Monday, February 1, 2021

Thermometer or Thermostat?

“While I was never part of their group, I respected them for the strength they held in their core beliefs.” – Michael Sears


Thermometer or Thermostat? 


“It seems as if all of our institutions have shifted and they’re failing right before our eyes!”  Michael said to me as we were enjoying each other’s company while having lunch together.


I could understand why he had come to such a conclusion as he shared his recent experiences.  At the same time, I was about to experience an unexpected, yet important side-benefit from our lunch-time conversation and it caused me to listen to and explore the idea of, as well as the human need for, belonging more deeply.  


Belonging to something bigger than one’s self, a group or institution, is an important element of what it means to be part of the human family and experience.  Michael’s food-infused stories revealed at least five essential, important tenets of “Michael’s Principle of Belonging,” so I hungrily listened as he fed them to me.


“I never seemed to believe the same things as the majority of others in my childhood community.”  Michael expressed to me, as he began our conversation.  “That was always really hard for me as it made me feel as if I were an outsider.”


He went on to describe more of the personal challenges he faced as a result.


“I know what it feels like to hit rock-bottom.  I’ve experienced such pain personally!  It wasn’t until I came to really understand, and accept, my own personal value that was able to flourish.”  He continued. “Experience has taught me that in in order for a person to be part of something larger than him or herself, the other members of the group have to value them for who they really are.”


That’s the main tenet of belonging to a human centric group or institution.  It is essential to Michael’s Principle of Belonging.


“The next thing I’ve come to appreciate, even though I never held the same core beliefs of my early-life community, is how much I had come to rely on the consistency of the people surrounding me!” He explained.  “While I didn’t share the beliefs of my neighbors, I truly respected them for their, ‘this is what I believe and I don’t care if you agree with me attitude.’  I’ve just recently been able to comprehend what an important stabilizing force their belief-continuity has been in my life.”


That’s Michaels’ Second Tenet.  A person, belonging to any community, has a reciprocal obligation to value the genuine personality of the other members in the group.
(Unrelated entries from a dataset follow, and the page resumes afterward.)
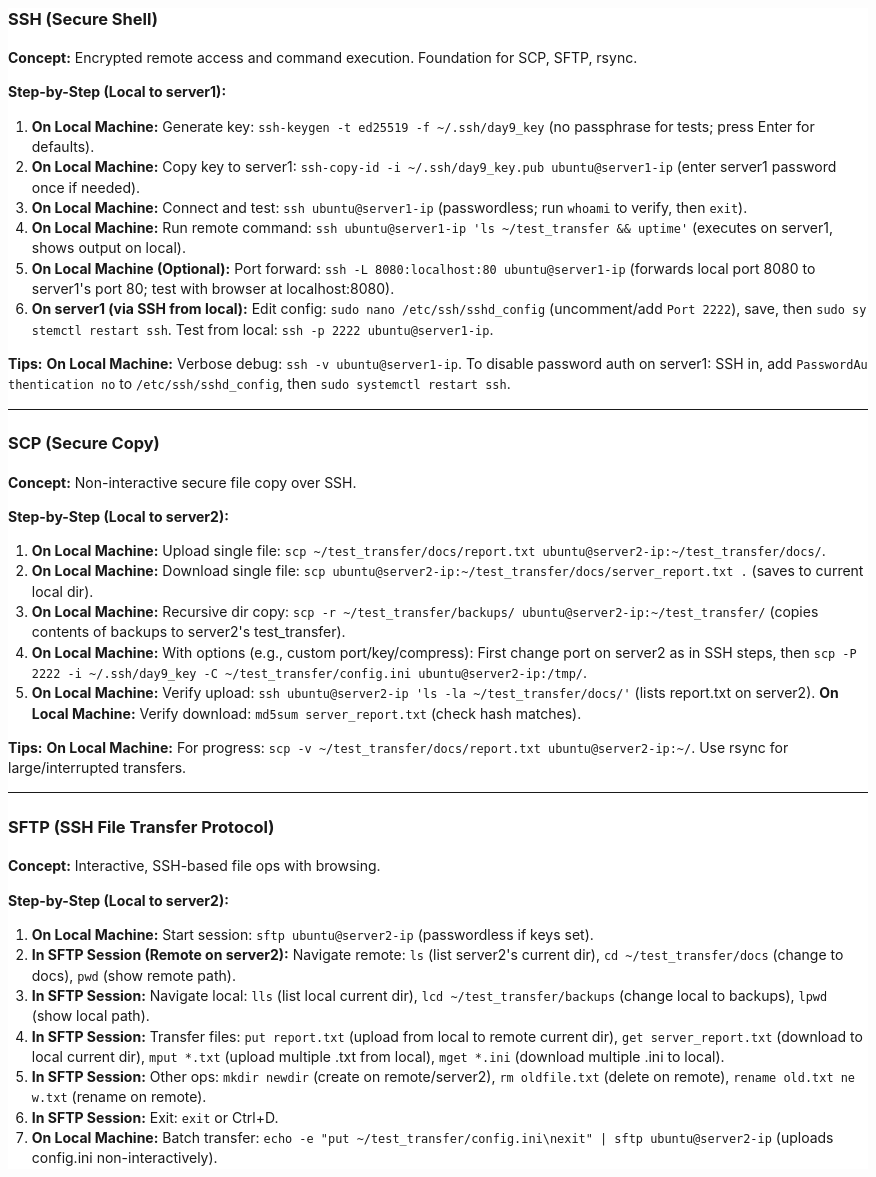 
### SSH (Secure Shell)
**Concept:** Encrypted remote access and command execution. Foundation for SCP, SFTP, rsync.

**Step-by-Step (Local to server1):**
1. **On Local Machine:** Generate key: `ssh-keygen -t ed25519 -f ~/.ssh/day9_key` (no passphrase for tests; press Enter for defaults).
2. **On Local Machine:** Copy key to server1: `ssh-copy-id -i ~/.ssh/day9_key.pub ubuntu@server1-ip` (enter server1 password once if needed).
3. **On Local Machine:** Connect and test: `ssh ubuntu@server1-ip` (passwordless; run `whoami` to verify, then `exit`).
4. **On Local Machine:** Run remote command: `ssh ubuntu@server1-ip 'ls ~/test_transfer && uptime'` (executes on server1, shows output on local).
5. **On Local Machine (Optional):** Port forward: `ssh -L 8080:localhost:80 ubuntu@server1-ip` (forwards local port 8080 to server1's port 80; test with browser at localhost:8080).
6. **On server1 (via SSH from local):** Edit config: `sudo nano /etc/ssh/sshd_config` (uncomment/add `Port 2222`), save, then `sudo systemctl restart ssh`. Test from local: `ssh -p 2222 ubuntu@server1-ip`.

**Tips:** **On Local Machine:** Verbose debug: `ssh -v ubuntu@server1-ip`. To disable password auth on server1: SSH in, add `PasswordAuthentication no` to `/etc/ssh/sshd_config`, then `sudo systemctl restart ssh`.

---

### SCP (Secure Copy)
**Concept:** Non-interactive secure file copy over SSH.

**Step-by-Step (Local to server2):**
1. **On Local Machine:** Upload single file: `scp ~/test_transfer/docs/report.txt ubuntu@server2-ip:~/test_transfer/docs/`.
2. **On Local Machine:** Download single file: `scp ubuntu@server2-ip:~/test_transfer/docs/server_report.txt .` (saves to current local dir).
3. **On Local Machine:** Recursive dir copy: `scp -r ~/test_transfer/backups/ ubuntu@server2-ip:~/test_transfer/` (copies contents of backups to server2's test_transfer).
4. **On Local Machine:** With options (e.g., custom port/key/compress): First change port on server2 as in SSH steps, then `scp -P 2222 -i ~/.ssh/day9_key -C ~/test_transfer/config.ini ubuntu@server2-ip:/tmp/`.
5. **On Local Machine:** Verify upload: `ssh ubuntu@server2-ip 'ls -la ~/test_transfer/docs/'` (lists report.txt on server2). **On Local Machine:** Verify download: `md5sum server_report.txt` (check hash matches).

**Tips:** **On Local Machine:** For progress: `scp -v ~/test_transfer/docs/report.txt ubuntu@server2-ip:~/`. Use rsync for large/interrupted transfers.

---

### SFTP (SSH File Transfer Protocol)
**Concept:** Interactive, SSH-based file ops with browsing.

**Step-by-Step (Local to server2):**
1. **On Local Machine:** Start session: `sftp ubuntu@server2-ip` (passwordless if keys set).
2. **In SFTP Session (Remote on server2):** Navigate remote: `ls` (list server2's current dir), `cd ~/test_transfer/docs` (change to docs), `pwd` (show remote path).
3. **In SFTP Session:** Navigate local: `lls` (list local current dir), `lcd ~/test_transfer/backups` (change local to backups), `lpwd` (show local path).
4. **In SFTP Session:** Transfer files: `put report.txt` (upload from local to remote current dir), `get server_report.txt` (download to local current dir), `mput *.txt` (upload multiple .txt from local), `mget *.ini` (download multiple .ini to local).
5. **In SFTP Session:** Other ops: `mkdir newdir` (create on remote/server2), `rm oldfile.txt` (delete on remote), `rename old.txt new.txt` (rename on remote).
6. **In SFTP Session:** Exit: `exit` or Ctrl+D.
7. **On Local Machine:** Batch transfer: `echo -e "put ~/test_transfer/config.ini\nexit" | sftp ubuntu@server2-ip` (uploads config.ini non-interactively).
Speaking of personal responsibility, Michael said, “I’ve recently discovered my role in that same community!  I’ve become a bridge, of sorts.  There are times when members of our community can’t understand the position of others.  That’s when I’ve found myself stepping in to act as peace maker because I love, understand and value competing ideas.”


Michael’s third tenet is: It is the responsibility of each group member lead out with love.


“It seems as if all of our institutions have shifted and they’re failing right before our eyes!”  Michael said to me, with love and compassion in his eyes, as we were enjoying each other’s company while having lunch together.


When our time together had ended, my thoughts around what he had taught me didn’t end.  I couldn’t quite capture a tie-down, a certain, simple analogy that would allow me to bind all the lessons, he’d taught me, together into one simple, long-lasting, impactful picture.  That’s when I looked at my car’s dash board while preparing to leave the restaurant parking garage on that same wintry, snow-blown day.


First, I checked the outside temperature reading.  When I saw how cold it was, I next turned my hand from the ignition button to the thermostat, just to the lower right, so I could turn it to increase the comfort level in my car.


“Am I a thermometer or a thermostat like Michael?”  I asked myself right after this movement and realization allowed me to internally absorb what Michael had been teaching me.


Adhering to Michael’s Principle of Belonging also means that you and I can also follow its fourth and fifth tenet’s.  People who want to make a difference in the lives of others don’t have the luxury of simply registering changes related to life’s interactive temperatures.  They, like Michael, seize the opportunity, have the ability, and obligation to turn up the thermostat of their love and understanding, so they can make a noticeable difference in their communities and relationships.  If we will, then we’ll make both stronger and they’ll never fail.